ACTION ITEM:
Print each line once more, unchanged, from the line holding "Ra: I am Ra. We" to the end of the listing below.

── PROVIDED RECORDS

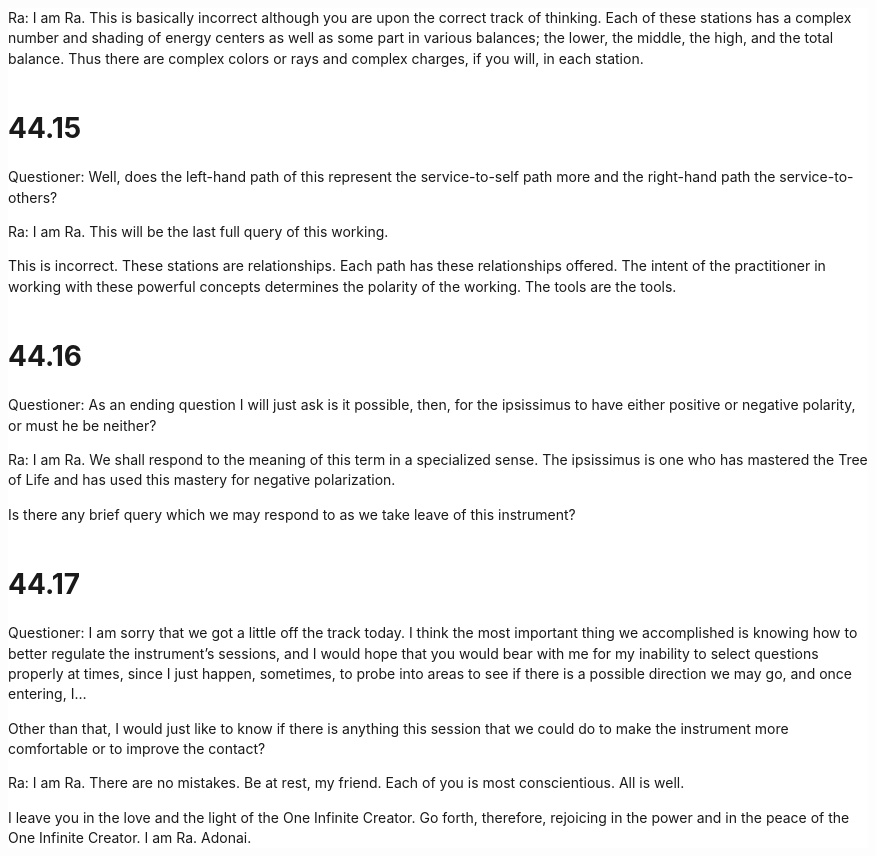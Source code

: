 Ra: I am Ra. This is basically incorrect although you are upon the correct track of thinking. Each of these stations has a complex number and shading of energy centers as well as some part in various balances; the lower, the middle, the high, and the total balance. Thus there are complex colors or rays and complex charges, if you will, in each station.

# 44.15
Questioner: Well, does the left-hand path of this represent the service-to-self path more and the right-hand path the service-to-others?

Ra: I am Ra. This will be the last full query of this working.

This is incorrect. These stations are relationships. Each path has these relationships offered. The intent of the practitioner in working with these powerful concepts determines the polarity of the working. The tools are the tools.

# 44.16 
Questioner: As an ending question I will just ask is it possible, then, for the ipsissimus to have either positive or negative polarity, or must he be neither?

Ra: I am Ra. We shall respond to the meaning of this term in a specialized sense. The ipsissimus is one who has mastered the Tree of Life and has used this mastery for negative polarization.

Is there any brief query which we may respond to as we take leave of this instrument?

# 44.17 
Questioner: I am sorry that we got a little off the track today. I think the most important thing we accomplished is knowing how to better regulate the instrument’s sessions, and I would hope that you would bear with me for my inability to select questions properly at times, since I just happen, sometimes, to probe into areas to see if there is a possible direction we may go, and once entering, I…

Other than that, I would just like to know if there is anything this session that we could do to make the instrument more comfortable or to improve the contact?

Ra: I am Ra. There are no mistakes. Be at rest, my friend. Each of you is most conscientious. All is well.

I leave you in the love and the light of the One Infinite Creator. Go forth, therefore, rejoicing in the power and in the peace of the One Infinite Creator. I am Ra. Adonai.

────

RESULT FOR THIS EXERCISE:
Ra: I am Ra. We shall respond to the meaning of this term in a specialized sense. The ipsissimus is one who has mastered the Tree of Life and has used this mastery for negative polarization.

Is there any brief query which we may respond to as we take leave of this instrument?

# 44.17 
Questioner: I am sorry that we got a little off the track today. I think the most important thing we accomplished is knowing how to better regulate the instrument’s sessions, and I would hope that you would bear with me for my inability to select questions properly at times, since I just happen, sometimes, to probe into areas to see if there is a possible direction we may go, and once entering, I…

Other than that, I would just like to know if there is anything this session that we could do to make the instrument more comfortable or to improve the contact?

Ra: I am Ra. There are no mistakes. Be at rest, my friend. Each of you is most conscientious. All is well.

I leave you in the love and the light of the One Infinite Creator. Go forth, therefore, rejoicing in the power and in the peace of the One Infinite Creator. I am Ra. Adonai.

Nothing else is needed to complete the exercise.